В принципе, что три, что пять – для врача технически разница небольшая, а вот для женщины риск возрастает многократно. Хотя если в больничных условиях, то обычно и с такими сроками после абортов не мрут. Только полежать надо пациентке под врачебным наблюдением, как после родов. А тут вот какая история получилась: аборт Лизоньке сделали вечером и отправили ножками топать четыре километра по грязной дороге – глубокой колеe, набитой по болотам тяжелой военной техникой. Лиза едва дошла домой и сразу легла спать. Максим опять явился поздно, с ней больше разговаривать не стал, так как увидел в ванной полотенце в красных пятнах и понял, что все прошло как надо. Молча завалился на раскладушку в другой комнате… А на утро его жена не проснулась. Матрас под ней тяжеленный стал, за ночь весь кровью пропитался…
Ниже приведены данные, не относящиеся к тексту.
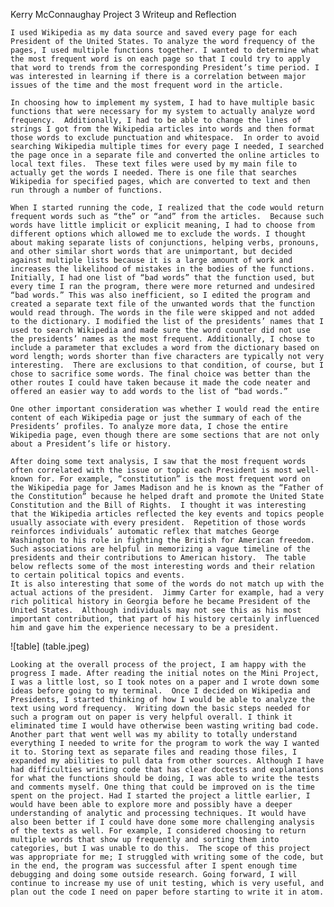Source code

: Kerry McConnaughay
Project 3 Writeup and Reflection

	I used Wikipedia as my data source and saved every page for each President of the United States. To analyze the word frequency of the pages, I used multiple functions together. I wanted to determine what the most frequent word is on each page so that I could try to apply that word to trends from the corresponding President’s time period. I  was interested in learning if there is a correlation between major issues of the time and the most frequent word in the article. 

	In choosing how to implement my system, I had to have multiple basic functions that were necessary for my system to actually analyze word frequency.  Additionally, I had to be able to change the lines of strings I got from the Wikipedia articles into words and then format those words to exclude punctuation and whitespace.  In order to avoid searching Wikipedia multiple times for every page I needed, I searched the page once in a separate file and converted the online articles to local text files.  These text files were used by my main file to actually get the words I needed. There is one file that searches Wikipedia for specified pages, which are converted to text and then run through a number of functions.
	
	When I started running the code, I realized that the code would return frequent words such as “the” or “and” from the articles.  Because such words have little implicit or explicit meaning, I had to choose from different options which allowed me to exclude the words. I thought about making separate lists of conjunctions, helping verbs, pronouns, and other similar short words that are unimportant, but decided against multiple lists because it is a large amount of work and increases the likelihood of mistakes in the bodies of the functions. Initially, I had one list of “bad words” that the function used, but every time I ran the program, there were more returned and undesired “bad words.” This was also inefficient, so I edited the program and created a separate text file of the unwanted words that the function would read through. The words in the file were skipped and not added to the dictionary. I modified the list of the presidents’ names that I used to search Wikipedia and made sure the word counter did not use the presidents’ names as the most frequent. Additionally, I chose to include a parameter that excludes a word from the dictionary based on word length; words shorter than five characters are typically not very interesting.  There are exclusions to that condition, of course, but I chose to sacrifice some words. The final choice was better than the other routes I could have taken because it made the code neater and offered an easier way to add words to the list of “bad words.”
	
	One other important consideration was whether I would read the entire content of each Wikipedia page or just the summary of each of the Presidents’ profiles. To analyze more data, I chose the entire Wikipedia page, even though there are some sections that are not only about a President’s life or history.

	After doing some text analysis, I saw that the most frequent words often correlated with the issue or topic each President is most well-known for. For example, “constitution” is the most frequent word on the Wikipedia page for James Madison and he is known as the “Father of the Constitution” because he helped draft and promote the United State Constitution and the Bill of Rights.  I thought it was interesting that the Wikipedia articles reflected the key events and topics people usually associate with every president.  Repetition of those words reinforces individuals’ automatic reflex that matches George Washington to his role in fighting the British for American freedom.  Such associations are helpful in memorizing a vague timeline of the presidents and their contributions to American history.  The table below reflects some of the most interesting words and their relation to certain political topics and events.
	It is also interesting that some of the words do not match up with the actual actions of the president.  Jimmy Carter for example, had a very rich political history in Georgia before he became President of the United States.  Although individuals may not see this as his most important contribution, that part of his history certainly influenced him and gave him the experience necessary to be a president.

![table]
(table.jpeg)

	Looking at the overall process of the project, I am happy with the progress I made. After reading the initial notes on the Mini Project, I was a little lost, so I took notes on a paper and I wrote down some ideas before going to my terminal.  Once I decided on Wikipedia and Presidents, I started thinking of how I would be able to analyze the text using word frequency.  Writing down the basic steps needed for such a program out on paper is very helpful overall. I think it eliminated time I would have otherwise been wasting writing bad code.  Another part that went well was my ability to totally understand everything I needed to write for the program to work the way I wanted it to. Storing text as separate files and reading those files, I expanded my abilities to pull data from other sources. Although I have had difficulties writing code that has clear doctests and explanations for what the functions should be doing, I was able to write the tests and comments myself. One thing that could be improved on is the time spent on the project. Had I started the project a little earlier, I would have been able to explore more and possibly have a deeper understanding of analytic and processing techniques. It would have also been better if I could have done some more challenging analysis of the texts as well. For example, I considered choosing to return multiple words that show up frequently and sorting them into categories, but I was unable to do this.  The scope of this project was appropriate for me; I struggled with writing some of the code, but in the end, the program was successful after I spent enough time debugging and doing some outside research. Going forward, I will continue to increase my use of unit testing, which is very useful, and plan out the code I need on paper before starting to write it in atom.


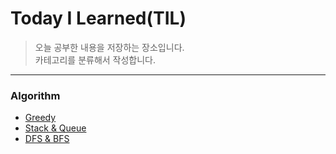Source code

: # Today I Learned(TIL)

> 오늘 공부한 내용을 저장하는 장소입니다.   
> 카테고리를 분류해서 작성합니다.

<hr/>

### Algorithm
* [Greedy](https://github.com/flip1945/TIL/tree/main/Algorithm/Greedy)
* [Stack & Queue](https://github.com/flip1945/TIL/tree/main/Algorithm/Stack%20%26%20Que)
* [DFS & BFS](https://github.com/flip1945/TIL/tree/main/Algorithm/DFS%20%26%20BFS)
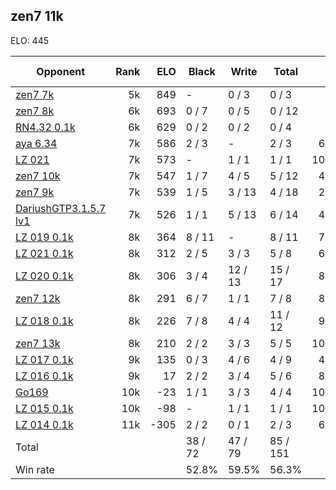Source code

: ## zen7 11k ##

ELO: 445

Opponent | Rank | ELO | Black | Write | Total | Win rate
---------|-----:|----:|-------|-------|-------|-------:
[zen7 7k](zen7%207k.md) | 5k | 849 | - | 0 / 3 | 0 / 3 | 0.0%
[zen7 8k](zen7%208k.md) | 6k | 693 | 0 / 7 | 0 / 5 | 0 / 12 | 0.0%
[RN4.32 0.1k](RN4.32%200.1k.md) | 6k | 629 | 0 / 2 | 0 / 2 | 0 / 4 | 0.0%
[aya 6.34](aya%206.34.md) | 7k | 586 | 2 / 3 | - | 2 / 3 | 66.7%
[LZ 021](LZ%20021.md) | 7k | 573 | - | 1 / 1 | 1 / 1 | 100.0%
[zen7 10k](zen7%2010k.md) | 7k | 547 | 1 / 7 | 4 / 5 | 5 / 12 | 41.7%
[zen7 9k](zen7%209k.md) | 7k | 539 | 1 / 5 | 3 / 13 | 4 / 18 | 22.2%
[DariushGTP3.1.5.7 lv1](DariushGTP3.1.5.7%20lv1.md) | 7k | 526 | 1 / 1 | 5 / 13 | 6 / 14 | 42.9%
[LZ 019 0.1k](LZ%20019%200.1k.md) | 8k | 364 | 8 / 11 | - | 8 / 11 | 72.7%
[LZ 021 0.1k](LZ%20021%200.1k.md) | 8k | 312 | 2 / 5 | 3 / 3 | 5 / 8 | 62.5%
[LZ 020 0.1k](LZ%20020%200.1k.md) | 8k | 306 | 3 / 4 | 12 / 13 | 15 / 17 | 88.2%
[zen7 12k](zen7%2012k.md) | 8k | 291 | 6 / 7 | 1 / 1 | 7 / 8 | 87.5%
[LZ 018 0.1k](LZ%20018%200.1k.md) | 8k | 226 | 7 / 8 | 4 / 4 | 11 / 12 | 91.7%
[zen7 13k](zen7%2013k.md) | 8k | 210 | 2 / 2 | 3 / 3 | 5 / 5 | 100.0%
[LZ 017 0.1k](LZ%20017%200.1k.md) | 9k | 135 | 0 / 3 | 4 / 6 | 4 / 9 | 44.4%
[LZ 016 0.1k](LZ%20016%200.1k.md) | 9k | 17 | 2 / 2 | 3 / 4 | 5 / 6 | 83.3%
[Go169](Go169.md) | 10k | -23 | 1 / 1 | 3 / 3 | 4 / 4 | 100.0%
[LZ 015 0.1k](LZ%20015%200.1k.md) | 10k | -98 | - | 1 / 1 | 1 / 1 | 100.0%
[LZ 014 0.1k](LZ%20014%200.1k.md) | 11k | -305 | 2 / 2 | 0 / 1 | 2 / 3 | 66.7%
Total | | | 38 / 72 | 47 / 79 | 85 / 151 | 
Win rate| | | 52.8% | 59.5% | 56.3% | 
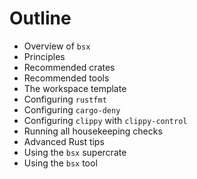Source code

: # Outline

- Overview of `bsx`
- Principles
- Recommended crates
- Recommended tools
- The workspace template
- Configuring `rustfmt`
- Configuring `cargo-deny`
- Configuring `clippy` with `clippy-control`
- Running all housekeeping checks
- Advanced Rust tips
- Using the `bsx` supercrate
- Using the `bsx` tool
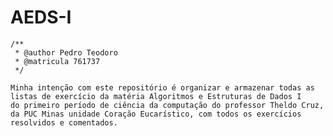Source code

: # AEDS-I

    /**
     * @author Pedro Teodoro
     * @matricula 761737
     */

    Minha intenção com este repositório é organizar e armazenar todas as listas de exercício da matéria Algoritmos e Estruturas de Dados I
    do primeiro período de ciência da computação do professor Theldo Cruz, da PUC Minas unidade Coração Eucarístico, com todos os exercícios 
    resolvidos e comentados.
Вот и закончили мы с Лизкой. В смысле вскрыли – ушили. Ушили ее швом-косичкой, как всех, только на ее белом обескровленном теле черная капроновая нитка резче выделялась. Пора бумаги писать. Только накатал я протокол, как является капитан, следак из военной прокуратуры. Он уже по месту пошустрил и кое-чего по делу накопал. В той части, где служил муж покойной, был очень интересный майор – начмед. Давным-давно закончил сей медик гражданский мединститут со специализацией по гинекологии. Потом попал по обязаловке в армию, где в те времена была и зарплата повыше, и хлопот поменьше. Там и прикипел. Дорос до начальника медицинской службы полка, но свою первичную специализацию не забыл. Ну в нормальном советском полку на тысячу военных мужиков одна женщина-военнослужащая приходилась, обычно сидела такая «зеленая юбка» на должности какой-нибудь машинистки в штабе. Жены офицеров военнослужащими не являлись. А раз контингента нет, то и легальной гинекологией начмеду заниматься не приходилось, вот он и занялся нелегальной. В основном абортами среди жен. Следак к этому майору умудрился в гараж залезть, так там подвал весь был белым кафелем обложен, стояло гинекологическое кресло и стерилизаторы, полные специфического хирургического инструментария. Короче, все по науке. По науке, если бы своих пациенток домой сразу не гнал.
Ох не люблю я коллег в погонах сажать, да приходится. А в этом случае и без сожаления.